_Stored data_
◆ ◆ ◆ ◆ ◆ ◆ ◆

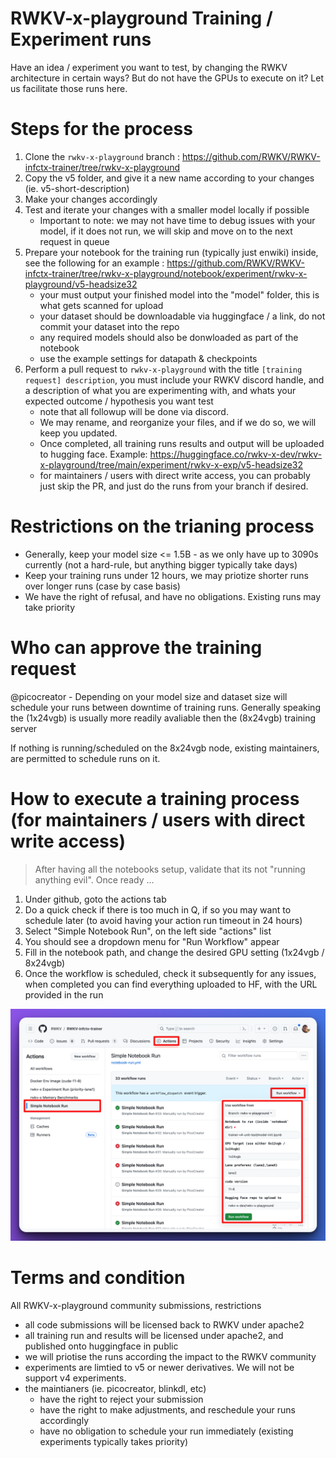 # RWKV-x-playground Training / Experiment runs

Have an idea / experiment you want to test, by changing the RWKV architecture in certain ways? But do not have the GPUs to execute on it?
Let us facilitate those runs here.

# Steps for the process

1) Clone the `rwkv-x-playground` branch : https://github.com/RWKV/RWKV-infctx-trainer/tree/rwkv-x-playground
2) Copy the v5 folder, and give it a new name according to your changes (ie. v5-short-description)
3) Make your changes accordingly
4) Test and iterate your changes with a smaller model locally if possible
    - Important to note: we may not have time to debug issues with your model, if it does not run, we will skip and move on to the next request in queue
5) Prepare your notebook for the training run (typically just enwiki) inside, see the following for an example : https://github.com/RWKV/RWKV-infctx-trainer/tree/rwkv-x-playground/notebook/experiment/rwkv-x-playground/v5-headsize32
    - your must output your finished model into the "model" folder, this is what gets scanned for upload
    - your dataset should be downloadable via huggingface / a link, do not commit your dataset into the repo
    - any required models should also be donwloaded as part of the notebook
    - use the example settings for datapath & checkpoints
6) Perform a pull request to `rwkv-x-playground` with the title `[training request] description`, you must include your RWKV discord handle, and a description of what you are experimenting with, and whats your expected outcome / hypothesis you want test 
    - note that all followup will be done via discord.
    - We may rename, and reorganize your files, and if we do so, we will keep you updated. 
    - Once completed, all training runs results and output will be uploaded to hugging face. Example: https://huggingface.co/rwkv-x-dev/rwkv-x-playground/tree/main/experiment/rwkv-x-exp/v5-headsize32
    - for maintainers / users with direct write access, you can probably just skip the PR, and just do the runs from your branch if desired.

# Restrictions on the trianing process
- Generally, keep your model size <= 1.5B - as we only have up to 3090s currently (not a hard-rule, but anything bigger typically take days)
- Keep your training runs under 12 hours, we may priotize shorter runs over longer runs (case by case basis)
- We have the right of refusal, and have no obligations. Existing runs may take priority

# Who can approve the training request

@picocreator - Depending on your model size and dataset size will schedule your runs between downtime of training runs.
Generally speaking the (1x24vgb) is usually more readily avaliable then the (8x24vgb) training server

If nothing is running/scheduled on the 8x24vgb node, existing maintainers, are permitted to schedule runs on it.

# How to execute a training process (for maintainers / users with direct write access)

> After having all the notebooks setup, validate that its not "running anything evil". Once ready ...

1) Under github, goto the actions tab
2) Do a quick check if there is too much in Q, if so you may want to schedule later (to avoid having your action run timeout in 24 hours)
3) Select "Simple Notebook Run", on the left side "actions" list
4) You should see a dropdown menu for "Run Workflow" appear
5) Fill in the notebook path, and change the desired GPU setting (1x24vgb / 8x24vgb)
6) Once the workflow is scheduled, check it subsequently for any issues, when completed you can find everything uploaded to HF, with the URL provided in the run

![example, on how to schedule a notebook](./imgs/running-notebook-actions.png)

# Terms and condition

All RWKV-x-playground community submissions, restrictions
- all code submissions will be licensed back to RWKV under apache2
- all training run and results will be licensed under apache2, and published onto huggingface in public
- we will priotise the runs according the impact to the RWKV community
- experiments are limtied to v5 or newer derivatives. We will not be support v4 experiments.
- the maintianers (ie. picocreator, blinkdl, etc) 
    - have the right to reject your submission
    - have the right to make adjustments, and reschedule your runs accordingly
    - have no obligation to schedule your run immediately (existing experiments typically takes priority)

◆ ◆ ◆ ◆ ◆ ◆ ◆

_EXERCISE DESCRIPTION_
Exactly the lines from the one containing "- experiments are" through the end of the records above should be returned, with both ends kept.

_RESULT_
- experiments are limtied to v5 or newer derivatives. We will not be support v4 experiments.
- the maintianers (ie. picocreator, blinkdl, etc) 
    - have the right to reject your submission
    - have the right to make adjustments, and reschedule your runs accordingly
    - have no obligation to schedule your run immediately (existing experiments typically takes priority)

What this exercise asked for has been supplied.